[Dataset entries]

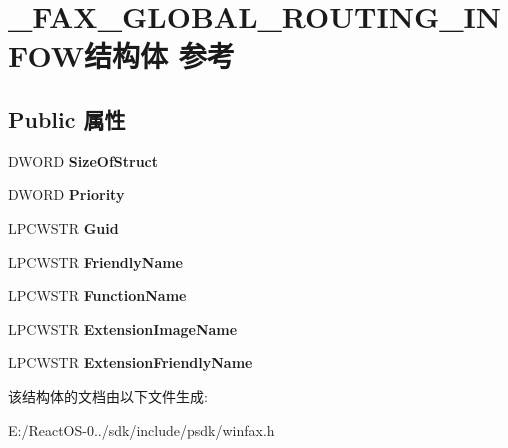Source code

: \hypertarget{struct___f_a_x___g_l_o_b_a_l___r_o_u_t_i_n_g___i_n_f_o_w}{}\section{\+\_\+\+F\+A\+X\+\_\+\+G\+L\+O\+B\+A\+L\+\_\+\+R\+O\+U\+T\+I\+N\+G\+\_\+\+I\+N\+F\+O\+W结构体 参考}
\label{struct___f_a_x___g_l_o_b_a_l___r_o_u_t_i_n_g___i_n_f_o_w}
\subsection*{Public 属性}
\begin{DoxyCompactItemize}
\item 
\mbox{\label{struct___f_a_x___g_l_o_b_a_l___r_o_u_t_i_n_g___i_n_f_o_w_a55e63a5cfb7592ba1700b48174c0485f}} 
D\+W\+O\+RD {\bfseries Size\+Of\+Struct}
\item 
\mbox{\label{struct___f_a_x___g_l_o_b_a_l___r_o_u_t_i_n_g___i_n_f_o_w_a87cc3236315e8922a28b0caf12c6731d}} 
D\+W\+O\+RD {\bfseries Priority}
\item 
\mbox{\label{struct___f_a_x___g_l_o_b_a_l___r_o_u_t_i_n_g___i_n_f_o_w_afcbcc86485ea82bd238eba5f230c9c60}} 
L\+P\+C\+W\+S\+TR {\bfseries Guid}
\item 
\mbox{\label{struct___f_a_x___g_l_o_b_a_l___r_o_u_t_i_n_g___i_n_f_o_w_a5cf456e62c14f310bbdb8cd69cf467c6}} 
L\+P\+C\+W\+S\+TR {\bfseries Friendly\+Name}
\item 
\mbox{\label{struct___f_a_x___g_l_o_b_a_l___r_o_u_t_i_n_g___i_n_f_o_w_a17bf8c7c2ae019ad586bded15ff0a6a1}} 
L\+P\+C\+W\+S\+TR {\bfseries Function\+Name}
\item 
\mbox{\label{struct___f_a_x___g_l_o_b_a_l___r_o_u_t_i_n_g___i_n_f_o_w_a22459573af3ab8697336c0fd52e9e295}} 
L\+P\+C\+W\+S\+TR {\bfseries Extension\+Image\+Name}
\item 
\mbox{\label{struct___f_a_x___g_l_o_b_a_l___r_o_u_t_i_n_g___i_n_f_o_w_a7e6dae079db50cc44ee5ff7ffe3bbde3}} 
L\+P\+C\+W\+S\+TR {\bfseries Extension\+Friendly\+Name}
\end{DoxyCompactItemize}


该结构体的文档由以下文件生成\+:\begin{DoxyCompactItemize}
\item 
E\+:/\+React\+O\+S-\/0../sdk/include/psdk/winfax.\+h\end{DoxyCompactItemize}

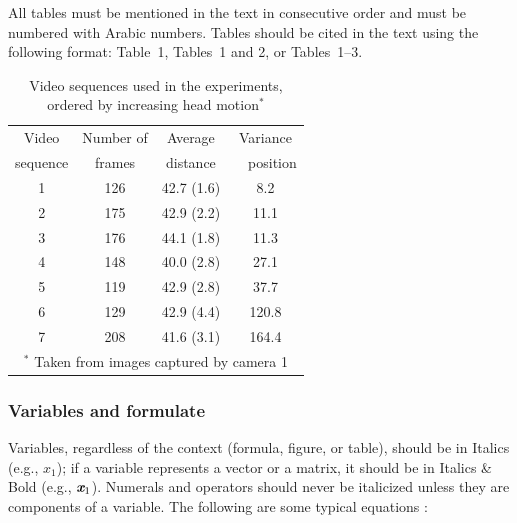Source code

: \documentclass[twoside,twocolumn]{article}
\begin{document}
All tables must be mentioned in the text in consecutive order and must be numbered with Arabic numbers. Tables should be cited in the text using the following format: Table~1, Tables~1 and 2, or Tables~1--3.


\begin{table}[thp]\footnotesize
\caption{Video sequences used in the experiments, ordered by
increasing head motion$^\textbf{*}$ \citep{Deniz10}}\label{Table:1}
\centering
\begin{tabular*}{7.9cm}{@{\qquad}c@{\qquad}c@{\qquad}c@{\qquad}c@{\qquad}}
\toprule[0.75pt]
Video  & Number of & Average    & Variance \\
sequence       & frames    & distance & \ \ position \\
\midrule[0.5pt]
1     & 126    & 42.7 (1.6)                           & 8.2                       \\
2     & 175    & 42.9 (2.2)                           & 11.1                      \\
3     & 176    & 44.1 (1.8)                           & 11.3                      \\
4     & 148    & 40.0 (2.8)                           & 27.1                      \\
5     & 119    & 42.9 (2.8)                           & 37.7                      \\
6     & 129    & 42.9 (4.4)                           & 120.8                      \\
7     & 208    & 41.6 (3.1)                           & 164.4                      \\
\bottomrule[0.75pt]
\multicolumn{4}{p{7.6cm}}{\scriptsize $^*$ Taken from
images captured by camera 1}
\end{tabular*}
\end{table}

\subsubsection{Variables and formulate}

Variables, regardless of the context (formula, figure, or table), should be in Italics (e.g., $x_1$); if a variable represents a vector or a matrix, it should be in Italics \& Bold (e.g., $\emph{\textbf{x}}_1$). Numerals and operators should never be italicized unless they are components of a variable. The following are some typical equations \citep{Theodoridis11}:
\end{document}
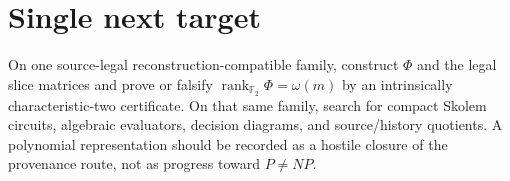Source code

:\documentclass[11pt]{article}
\begin{document}
\section*{Single next target}
On one source-legal reconstruction-compatible family, construct \(\Phi\) and the legal
slice matrices and prove or falsify \(\operatorname{rank}_{\mathbb F_2}\Phi=\omega(m)\)
by an intrinsically characteristic-two certificate. On that same family, search for
compact Skolem circuits, algebraic evaluators, decision diagrams, and source/history
quotients. A polynomial representation should be recorded as a hostile closure of the
provenance route, not as progress toward \(P\neq NP\).

\end{document}
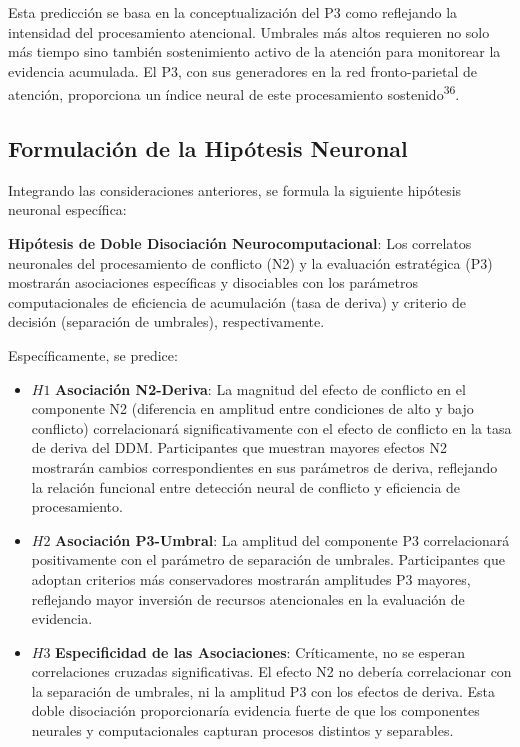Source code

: \documentclass[
  spanish,
  10pt,
]{article}
\begin{document}
Esta predicción se basa en la conceptualización del P3 como reflejando
la intensidad del procesamiento atencional. Umbrales más altos requieren
no solo más tiempo sino también sostenimiento activo de la atención para
monitorear la evidencia acumulada. El P3, con sus generadores en la red
fronto-parietal de atención, proporciona un índice neural de este
procesamiento sostenido\textsuperscript{36}.

\subsection{Formulación de la Hipótesis
Neuronal}\label{formulaciuxf3n-de-la-hipuxf3tesis-neuronal}

Integrando las consideraciones anteriores, se formula la siguiente
hipótesis neuronal específica:

\textbf{Hipótesis de Doble Disociación Neurocomputacional}: Los
correlatos neuronales del procesamiento de conflicto (N2) y la
evaluación estratégica (P3) mostrarán asociaciones específicas y
disociables con los parámetros computacionales de eficiencia de
acumulación (tasa de deriva) y criterio de decisión (separación de
umbrales), respectivamente.

Específicamente, se predice:

\begin{itemize}
\item
  \(H1\) \textbf{Asociación N2-Deriva}: La magnitud del efecto de
  conflicto en el componente N2 (diferencia en amplitud entre
  condiciones de alto y bajo conflicto) correlacionará
  significativamente con el efecto de conflicto en la tasa de deriva del
  DDM. Participantes que muestran mayores efectos N2 mostrarán cambios
  correspondientes en sus parámetros de deriva, reflejando la relación
  funcional entre detección neural de conflicto y eficiencia de
  procesamiento.
\item
  \(H2\) \textbf{Asociación P3-Umbral}: La amplitud del componente P3
  correlacionará positivamente con el parámetro de separación de
  umbrales. Participantes que adoptan criterios más conservadores
  mostrarán amplitudes P3 mayores, reflejando mayor inversión de
  recursos atencionales en la evaluación de evidencia.
\item
  \(H3\) \textbf{Especificidad de las Asociaciones}: Críticamente, no se
  esperan correlaciones cruzadas significativas. El efecto N2 no debería
  correlacionar con la separación de umbrales, ni la amplitud P3 con los
  efectos de deriva. Esta doble disociación proporcionaría evidencia
  fuerte de que los componentes neurales y computacionales capturan
  procesos distintos y separables.
\end{itemize}
\end{document}
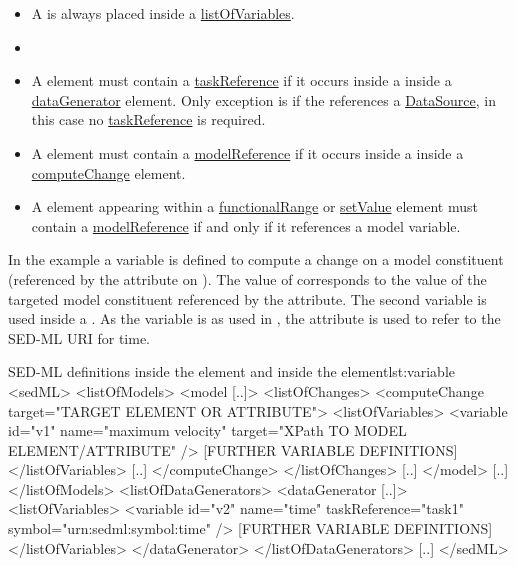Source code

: \begin{itemize}
	\item A \Variable is always placed inside a \hyperref[sec:listOfVariables]{listOfVariables}.  
	\item {}
	\item A \Variable element must contain a \hyperref[sec:taskReference]{taskReference} if it occurs inside a \hyperref[sec:listOfVariables]{} inside a \hyperref[class:dataGenerator]{dataGenerator} element. Only exception is if the \Variable references a \hyperref[class:dataSource]{DataSource}, in this case no \hyperref[sec:taskReference]{taskReference} is required.
	\item A \Variable element must contain a \hyperref[sec:modelReference]{modelReference} if it occurs inside a \hyperref[sec:listOfVariables]{} inside a \hyperref[class:computeChange]{computeChange} element.
	\item A \Variable  element appearing within a \hyperref[class:functionalRange]{functionalRange} or \hyperref[class:setValue]{setValue} element must contain a \hyperref[sec:modelReference]{modelReference} if and only if it references a model variable.
\end{itemize}

In the example a variable  is defined to compute a change on a model constituent (referenced by the \hyperref[sec:target]{} attribute on \hyperref[class:computeChange]{}). The value of  corresponds to the value of the targeted model constituent referenced by the  attribute. The second variable  is used inside a \hyperref[class:dataGenerator]{}. As the variable is  as used in , the \hyperref[sec:symbol]{} attribute is used to refer to the SED-ML URI for time.

\begin{myXmlLst}{SED-ML  definitions inside the  element and inside the  element}{lst:variable}
<sedML>
	<listOfModels>
		<model [..]>
			<listOfChanges>
				<computeChange target="TARGET ELEMENT OR ATTRIBUTE">
				<listOfVariables>
				   <variable id="v1" name="maximum velocity" target="XPath TO MODEL ELEMENT/ATTRIBUTE" />
				   [FURTHER VARIABLE DEFINITIONS]
				</listOfVariables>
				[..]
				</computeChange>
			</listOfChanges>
			[..]
		</model>
		[..]
	</listOfModels>
	<listOfDataGenerators>
		<dataGenerator [..]>
			<listOfVariables>
				<variable id="v2" name="time" taskReference="task1" symbol="urn:sedml:symbol:time" />
				[FURTHER VARIABLE DEFINITIONS]
			</listOfVariables>
		</dataGenerator>
	</listOfDataGenerators>
	[..]
</sedML>
\end{myXmlLst}


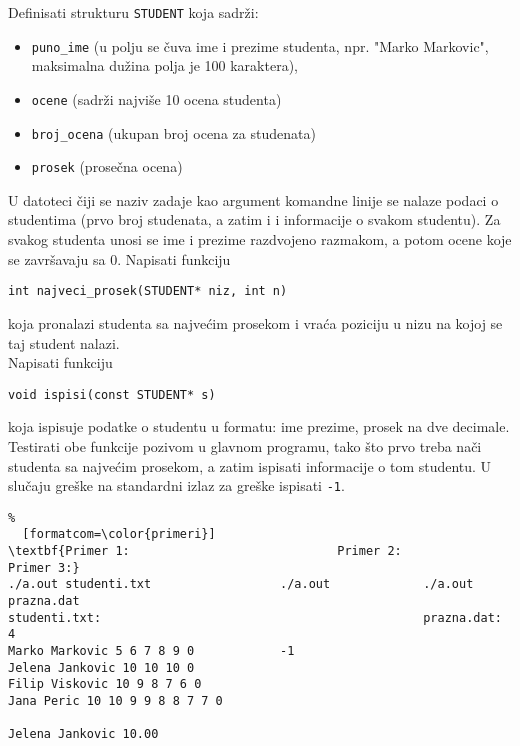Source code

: \documentclass{article}
\begin{document}
\begin{z}
Definisati strukturu \verb|STUDENT| koja sadr\v zi:
\begin{itemize}
\item \verb|puno_ime| (u polju se \v cuva ime i prezime studenta,
  npr. "Marko Markovic", maksimalna du\v zina polja je 100
  karaktera),
\item \verb|ocene| (sadr\v zi najvi\v se 10 ocena studenta)
\item \verb|broj_ocena| (ukupan broj ocena za studenata)
\item \verb|prosek| (prose\v cna ocena)
\end{itemize}
U datoteci čiji se naziv zadaje kao argument komandne linije
se nalaze podaci o studentima (prvo broj studenata, a zatim i i
informacije o svakom studentu). Za svakog studenta unosi se
ime i prezime razdvojeno razmakom, a potom ocene koje se zavr\v savaju sa
0. Napisati funkciju
\begin{center}{\tt int najveci\_prosek(STUDENT* niz, int n)} \end{center}
koja pronalazi studenta sa najvećim prosekom i vraća poziciju u nizu na kojoj se taj student nalazi. \\
Napisati funkciju
\begin{center}{\tt void ispisi(const STUDENT* s)} \end{center}
koja ispisuje podatke o studentu u formatu: ime prezime, prosek na dve decimale.
Testirati obe funkcije pozivom u glavnom programu, tako što prvo treba nači studenta
sa najvećim prosekom, a zatim ispisati informacije o tom studentu.
U slučaju greške na standardni izlaz za greške ispisati {\tt -1}. 
\begin{Verbatim}%
  [formatcom=\color{primeri}]
\textbf{Primer 1:                             Primer 2:           Primer 3:}
./a.out studenti.txt                  ./a.out             ./a.out prazna.dat
studenti.txt:                                             prazna.dat:
4
Marko Markovic 5 6 7 8 9 0            -1
Jelena Jankovic 10 10 10 0
Filip Viskovic 10 9 8 7 6 0
Jana Peric 10 10 9 9 8 8 7 7 0

Jelena Jankovic 10.00
\end{Verbatim}
\end{z}

\newpage
\end{document}
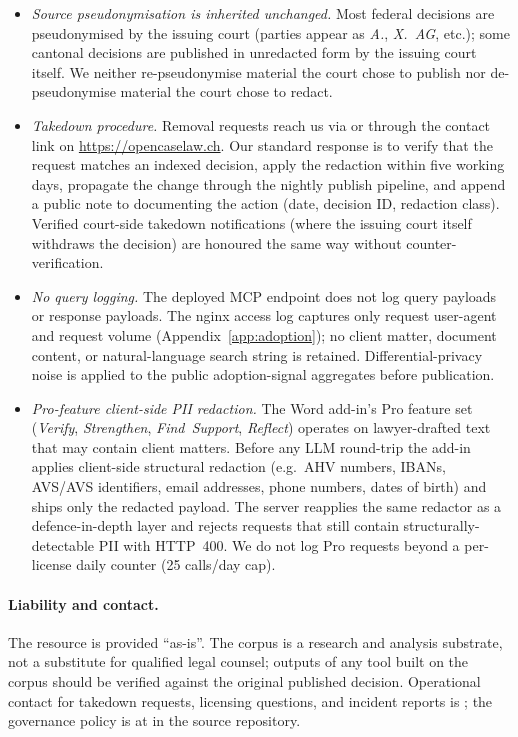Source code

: \begin{itemize}
\item \emph{Source pseudonymisation is inherited unchanged.} Most
federal decisions are pseudonymised by the issuing court (parties
appear as \emph{A.}, \emph{X.\ AG}, etc.); some cantonal decisions
are published in unredacted form by the issuing court itself. We
neither re-pseudonymise material the court chose to publish nor
de-pseudonymise material the court chose to redact.

\item \emph{Takedown procedure.} Removal requests reach us via
 or through the contact link on
\url{https://opencaselaw.ch}. Our standard response is to verify that
the request matches an indexed decision, apply the redaction within
five working days, propagate the change through the nightly publish
pipeline, and append a public note to 
documenting the action (date, decision ID, redaction class).
Verified court-side takedown notifications (where the issuing court
itself withdraws the decision) are honoured the same way without
counter-verification.

\item \emph{No query logging.} The deployed MCP endpoint does not
log query payloads or response payloads. The nginx access log
captures only request user-agent and request volume (Appendix~\ref{app:adoption});
no client matter, document content, or natural-language search
string is retained. Differential-privacy noise is applied to the
public adoption-signal aggregates before publication.

\item \emph{Pro-feature client-side PII redaction.} The Word add-in's
Pro feature set (\emph{Verify}, \emph{Strengthen}, \emph{Find~Support},
\emph{Reflect}) operates on lawyer-drafted text that may contain
client matters. Before any LLM round-trip the add-in applies
client-side structural redaction (e.g.\ AHV numbers, IBANs, AVS/AVS
identifiers, email addresses, phone numbers, dates of birth) and
ships only the redacted payload. The server reapplies the same
redactor as a defence-in-depth layer and rejects requests that still
contain structurally-detectable PII with HTTP~400. We do not log Pro
requests beyond a per-license daily counter (25 calls/day cap).
\end{itemize}

\paragraph{Liability and contact.} The resource is provided
``as-is''. The corpus is a research and analysis substrate, not a
substitute for qualified legal counsel; outputs of any tool built on
the corpus should be verified against the original published
decision. Operational contact for takedown requests, licensing
questions, and incident reports is ; the
governance policy is at
 in the source
repository.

**WHAT TO WORK ON**
Filter the records above for lines containing the word "response", and copy those lines.

**SOLUTION FOR THIS TASK**
\url{https://opencaselaw.ch}. Our standard response is to verify that
log query payloads or response payloads. The nginx access log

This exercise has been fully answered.